Section 44AB: Section 44AB pertaining to the Income Tax Act, 1961 incorporates the arrangement for a tax audit.
If the annual gross turnover/receipts surpass the prescribed cap, a Tax Audit is required under the Income Tax Act. It is handled by a chartered accountant.
- Individuals Who Need To Audit Their Accounts
- What Does An Audit Report Constitute?
- Time for Acquiring Audit Report
- Under Section 44AB, There Is A Penalty for Failing To Get The Accounts Audited
- If a person’s net revenue, turnover, or gross receipts (as the case may be) in a given year surpass or exceed Rs. 1 crore. This clause does not extend to an individual who chooses a presumptive taxation scheme under section 44AD and has revenue or turnover of less than Rs. 2 crores.
- If a person’s total professional receipts for the year reach Rs. 50 lakhs.
- The income of an individual who is liable for the presumptive taxation scheme of section 44AD but argues that the profits or gains for such a company are lower than the profits or gains measured as per the presumptive taxation scheme of section 44AD income exceeds the amount which is not chargeable to tax.
- An individual who is entitled to use Section 44AE’s presumptive taxation scheme insists that the income or losses from their company are smaller than the profits and gains measured using Section 44AE’s presumptive taxation scheme.
- An individual can choose between the taxation schemes described in sections 44BB and 44BBB. Nonetheless, he argues that the income or losses from such a company are smaller than the profits and gains computed under these parts’ taxation system.
The tax auditor must submit his report in a specified format, Form 3CA or Form 3CB, in which:
- When a person carrying on a business or profession is already required to have their accounts audited by another law, Form No. 3CA is filed.
- When a person carrying on a business or profession is not allowed to have their accounts audited by any other law, Form No. 3CB is filed.
The tax auditor shall have the specified details in Form No—3CD, which is part of the audit report, in any audit, as stated in previous statements.
Anyone subject to section 44AB must have their accounts audited and receive the audit report by the deadline.
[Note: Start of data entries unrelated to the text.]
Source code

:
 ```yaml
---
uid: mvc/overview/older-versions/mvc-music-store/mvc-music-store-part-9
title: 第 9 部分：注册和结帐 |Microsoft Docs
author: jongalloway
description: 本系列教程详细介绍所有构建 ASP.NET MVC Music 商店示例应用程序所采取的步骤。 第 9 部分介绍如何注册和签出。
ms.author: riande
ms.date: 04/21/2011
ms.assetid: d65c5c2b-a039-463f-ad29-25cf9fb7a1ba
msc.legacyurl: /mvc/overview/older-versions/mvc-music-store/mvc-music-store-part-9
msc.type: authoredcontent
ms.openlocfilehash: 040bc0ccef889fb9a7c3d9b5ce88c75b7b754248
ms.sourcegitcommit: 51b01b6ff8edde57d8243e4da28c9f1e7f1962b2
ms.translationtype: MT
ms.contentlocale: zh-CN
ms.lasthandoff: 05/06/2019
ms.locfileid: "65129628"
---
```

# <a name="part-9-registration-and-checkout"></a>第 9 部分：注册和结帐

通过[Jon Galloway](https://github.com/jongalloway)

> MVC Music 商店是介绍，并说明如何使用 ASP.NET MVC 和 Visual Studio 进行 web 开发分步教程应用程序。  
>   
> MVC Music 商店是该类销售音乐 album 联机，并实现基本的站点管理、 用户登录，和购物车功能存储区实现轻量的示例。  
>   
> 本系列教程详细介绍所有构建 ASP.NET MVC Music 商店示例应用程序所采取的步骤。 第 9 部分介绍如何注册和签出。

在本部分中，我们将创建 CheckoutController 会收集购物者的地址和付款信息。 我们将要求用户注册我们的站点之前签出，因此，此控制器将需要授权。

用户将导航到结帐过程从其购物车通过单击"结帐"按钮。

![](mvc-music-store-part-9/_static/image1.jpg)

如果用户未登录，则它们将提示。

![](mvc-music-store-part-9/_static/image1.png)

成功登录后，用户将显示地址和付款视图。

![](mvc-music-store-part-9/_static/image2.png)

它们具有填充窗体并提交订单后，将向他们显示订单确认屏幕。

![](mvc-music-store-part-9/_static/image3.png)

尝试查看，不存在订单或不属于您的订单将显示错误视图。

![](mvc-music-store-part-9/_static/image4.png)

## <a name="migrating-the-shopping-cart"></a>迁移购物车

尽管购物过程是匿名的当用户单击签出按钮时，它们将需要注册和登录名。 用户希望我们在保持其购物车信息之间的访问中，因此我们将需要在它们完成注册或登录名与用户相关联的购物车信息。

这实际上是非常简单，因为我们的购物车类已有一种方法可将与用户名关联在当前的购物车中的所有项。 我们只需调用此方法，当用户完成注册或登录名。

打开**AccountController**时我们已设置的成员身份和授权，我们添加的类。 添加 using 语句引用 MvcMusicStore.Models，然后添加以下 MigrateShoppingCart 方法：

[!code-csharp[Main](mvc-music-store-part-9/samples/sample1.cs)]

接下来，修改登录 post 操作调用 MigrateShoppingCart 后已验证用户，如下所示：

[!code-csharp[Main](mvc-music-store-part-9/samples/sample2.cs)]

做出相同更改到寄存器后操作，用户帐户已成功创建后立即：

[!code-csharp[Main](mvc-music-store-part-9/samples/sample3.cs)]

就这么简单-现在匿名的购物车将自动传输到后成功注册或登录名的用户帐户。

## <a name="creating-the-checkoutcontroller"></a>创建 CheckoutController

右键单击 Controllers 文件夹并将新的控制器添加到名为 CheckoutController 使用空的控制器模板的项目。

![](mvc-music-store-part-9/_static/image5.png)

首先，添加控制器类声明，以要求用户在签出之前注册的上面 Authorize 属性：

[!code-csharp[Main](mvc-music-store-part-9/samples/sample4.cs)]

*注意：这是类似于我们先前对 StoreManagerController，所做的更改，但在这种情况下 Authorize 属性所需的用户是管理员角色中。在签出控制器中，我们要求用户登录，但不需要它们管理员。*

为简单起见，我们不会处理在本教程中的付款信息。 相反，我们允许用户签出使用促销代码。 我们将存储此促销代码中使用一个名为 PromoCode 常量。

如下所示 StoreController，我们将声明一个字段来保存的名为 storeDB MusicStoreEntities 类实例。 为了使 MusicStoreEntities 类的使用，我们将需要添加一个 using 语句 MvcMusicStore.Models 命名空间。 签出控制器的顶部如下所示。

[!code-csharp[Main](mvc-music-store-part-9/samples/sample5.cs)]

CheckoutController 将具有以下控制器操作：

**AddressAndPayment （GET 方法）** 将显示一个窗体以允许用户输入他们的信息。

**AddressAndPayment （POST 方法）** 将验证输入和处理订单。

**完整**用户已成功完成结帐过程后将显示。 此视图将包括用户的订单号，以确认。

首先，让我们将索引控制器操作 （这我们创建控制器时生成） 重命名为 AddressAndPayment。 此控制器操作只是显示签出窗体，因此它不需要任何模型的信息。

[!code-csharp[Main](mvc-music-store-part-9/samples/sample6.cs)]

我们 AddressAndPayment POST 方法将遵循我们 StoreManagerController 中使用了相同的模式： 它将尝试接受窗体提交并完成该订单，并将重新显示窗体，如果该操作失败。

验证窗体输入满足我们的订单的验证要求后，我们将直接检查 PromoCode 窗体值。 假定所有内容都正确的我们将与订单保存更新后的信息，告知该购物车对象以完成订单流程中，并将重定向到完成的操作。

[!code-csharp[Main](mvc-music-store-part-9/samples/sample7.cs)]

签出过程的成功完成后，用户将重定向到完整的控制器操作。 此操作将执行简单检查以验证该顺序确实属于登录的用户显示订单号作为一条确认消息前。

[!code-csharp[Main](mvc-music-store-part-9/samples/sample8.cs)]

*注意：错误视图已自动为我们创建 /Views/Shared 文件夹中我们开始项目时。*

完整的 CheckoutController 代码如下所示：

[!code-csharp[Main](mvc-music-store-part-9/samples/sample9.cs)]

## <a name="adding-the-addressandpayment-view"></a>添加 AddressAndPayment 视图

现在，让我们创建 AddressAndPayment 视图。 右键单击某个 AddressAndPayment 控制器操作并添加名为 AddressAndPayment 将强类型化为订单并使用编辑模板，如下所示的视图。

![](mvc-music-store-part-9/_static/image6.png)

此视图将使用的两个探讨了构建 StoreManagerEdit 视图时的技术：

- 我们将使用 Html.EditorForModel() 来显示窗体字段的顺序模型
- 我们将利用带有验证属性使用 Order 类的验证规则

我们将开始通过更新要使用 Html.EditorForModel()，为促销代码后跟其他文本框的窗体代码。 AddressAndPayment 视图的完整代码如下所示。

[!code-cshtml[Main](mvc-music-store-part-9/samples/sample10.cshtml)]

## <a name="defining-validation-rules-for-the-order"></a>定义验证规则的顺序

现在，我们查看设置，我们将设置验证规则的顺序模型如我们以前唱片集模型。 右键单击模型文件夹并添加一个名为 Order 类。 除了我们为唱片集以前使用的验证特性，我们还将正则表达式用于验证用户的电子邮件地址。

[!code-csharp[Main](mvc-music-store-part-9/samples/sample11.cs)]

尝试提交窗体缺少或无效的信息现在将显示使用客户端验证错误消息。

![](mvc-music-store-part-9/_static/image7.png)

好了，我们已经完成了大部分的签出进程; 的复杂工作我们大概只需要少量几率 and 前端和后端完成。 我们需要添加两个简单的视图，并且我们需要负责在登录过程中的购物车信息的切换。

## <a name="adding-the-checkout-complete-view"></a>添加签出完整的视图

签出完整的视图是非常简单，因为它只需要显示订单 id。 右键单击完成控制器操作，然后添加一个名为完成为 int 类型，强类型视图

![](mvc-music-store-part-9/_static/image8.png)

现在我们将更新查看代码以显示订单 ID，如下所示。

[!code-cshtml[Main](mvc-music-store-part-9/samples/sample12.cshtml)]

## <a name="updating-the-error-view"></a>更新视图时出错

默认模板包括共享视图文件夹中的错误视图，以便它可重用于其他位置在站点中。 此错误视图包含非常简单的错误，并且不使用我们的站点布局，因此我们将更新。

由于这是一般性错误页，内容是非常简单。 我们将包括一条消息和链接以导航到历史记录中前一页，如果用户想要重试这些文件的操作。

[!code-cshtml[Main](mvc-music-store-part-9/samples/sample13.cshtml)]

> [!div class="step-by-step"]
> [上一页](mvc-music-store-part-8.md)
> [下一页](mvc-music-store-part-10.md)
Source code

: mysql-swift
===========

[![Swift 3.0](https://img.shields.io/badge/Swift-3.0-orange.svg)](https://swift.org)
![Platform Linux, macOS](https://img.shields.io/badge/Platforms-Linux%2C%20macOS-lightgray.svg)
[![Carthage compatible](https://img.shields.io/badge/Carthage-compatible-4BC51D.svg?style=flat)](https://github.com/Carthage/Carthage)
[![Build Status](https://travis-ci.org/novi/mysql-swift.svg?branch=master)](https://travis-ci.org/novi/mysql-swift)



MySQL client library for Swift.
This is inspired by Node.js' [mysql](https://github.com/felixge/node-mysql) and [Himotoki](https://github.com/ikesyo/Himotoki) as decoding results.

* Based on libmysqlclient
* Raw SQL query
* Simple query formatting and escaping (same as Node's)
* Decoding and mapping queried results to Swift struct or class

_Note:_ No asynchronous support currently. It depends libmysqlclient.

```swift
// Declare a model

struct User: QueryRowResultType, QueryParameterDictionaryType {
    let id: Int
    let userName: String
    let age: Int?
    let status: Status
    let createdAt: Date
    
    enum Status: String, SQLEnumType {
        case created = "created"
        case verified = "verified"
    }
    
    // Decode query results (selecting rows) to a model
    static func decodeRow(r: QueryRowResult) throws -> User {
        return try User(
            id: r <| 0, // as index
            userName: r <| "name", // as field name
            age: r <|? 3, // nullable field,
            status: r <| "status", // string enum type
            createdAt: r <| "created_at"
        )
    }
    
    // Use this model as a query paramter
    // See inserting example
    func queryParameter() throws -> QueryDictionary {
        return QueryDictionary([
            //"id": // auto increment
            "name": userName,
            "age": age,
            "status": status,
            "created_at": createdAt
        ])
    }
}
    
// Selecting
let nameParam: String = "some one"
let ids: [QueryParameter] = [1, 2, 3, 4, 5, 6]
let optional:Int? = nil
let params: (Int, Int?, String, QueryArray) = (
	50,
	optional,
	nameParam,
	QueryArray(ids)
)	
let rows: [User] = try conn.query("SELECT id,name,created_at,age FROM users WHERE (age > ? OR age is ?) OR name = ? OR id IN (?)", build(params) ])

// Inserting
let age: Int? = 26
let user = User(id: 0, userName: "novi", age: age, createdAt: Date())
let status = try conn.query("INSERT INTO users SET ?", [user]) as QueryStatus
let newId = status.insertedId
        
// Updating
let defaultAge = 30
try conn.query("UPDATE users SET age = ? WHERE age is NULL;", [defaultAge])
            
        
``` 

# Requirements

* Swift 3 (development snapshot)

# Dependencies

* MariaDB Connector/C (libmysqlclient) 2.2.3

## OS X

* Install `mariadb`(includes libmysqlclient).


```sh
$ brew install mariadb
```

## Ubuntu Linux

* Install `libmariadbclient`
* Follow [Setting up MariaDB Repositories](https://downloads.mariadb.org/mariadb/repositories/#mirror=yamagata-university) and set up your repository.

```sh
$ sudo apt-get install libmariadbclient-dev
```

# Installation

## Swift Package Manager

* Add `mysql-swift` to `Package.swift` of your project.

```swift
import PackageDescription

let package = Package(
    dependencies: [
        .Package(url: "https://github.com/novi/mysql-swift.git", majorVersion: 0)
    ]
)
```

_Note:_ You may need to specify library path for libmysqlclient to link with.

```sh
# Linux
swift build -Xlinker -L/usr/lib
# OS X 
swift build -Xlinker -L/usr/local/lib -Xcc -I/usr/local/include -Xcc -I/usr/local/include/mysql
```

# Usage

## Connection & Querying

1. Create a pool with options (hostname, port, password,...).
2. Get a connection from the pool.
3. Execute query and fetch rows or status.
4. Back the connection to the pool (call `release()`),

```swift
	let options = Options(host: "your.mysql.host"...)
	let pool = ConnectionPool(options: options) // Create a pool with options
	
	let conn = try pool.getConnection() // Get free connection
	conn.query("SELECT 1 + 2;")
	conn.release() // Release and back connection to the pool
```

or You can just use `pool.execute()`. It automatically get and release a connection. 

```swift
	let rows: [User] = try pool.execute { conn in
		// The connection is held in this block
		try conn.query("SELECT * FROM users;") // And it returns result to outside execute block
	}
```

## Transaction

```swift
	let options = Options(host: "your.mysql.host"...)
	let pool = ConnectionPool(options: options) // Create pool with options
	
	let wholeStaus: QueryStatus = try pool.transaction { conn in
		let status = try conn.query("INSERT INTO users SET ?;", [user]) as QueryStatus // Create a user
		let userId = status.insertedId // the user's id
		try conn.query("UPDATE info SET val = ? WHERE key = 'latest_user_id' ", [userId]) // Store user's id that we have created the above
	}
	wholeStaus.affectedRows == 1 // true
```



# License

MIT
The audit report must be received on or before September 30th of the relevant financial year.
Noncompliance with the above act provisions would result in a penalty under section 271B of the Income Tax Act.
If an individual fails to get his audit completed by the deadline, they will be fined 1/2 percent of the turnover or gross receipts, up to a limit of Rs. 1,50,000.
However, if there is a fair cause for the mistake, as described in Section 273B, the penalty can be reduced. The following are some examples of situations that have been recognized as “Reasonable Cause”:
- The Tax Auditor’s Resignation and the Resultant Delay
- The death or physical incapacitation of the Accounts Spouse
- Strikes and long-term lockouts are examples of labor issues.
- Accounts lost due to events outside the Assessors’ jurisdiction, such as fire, theft, etc.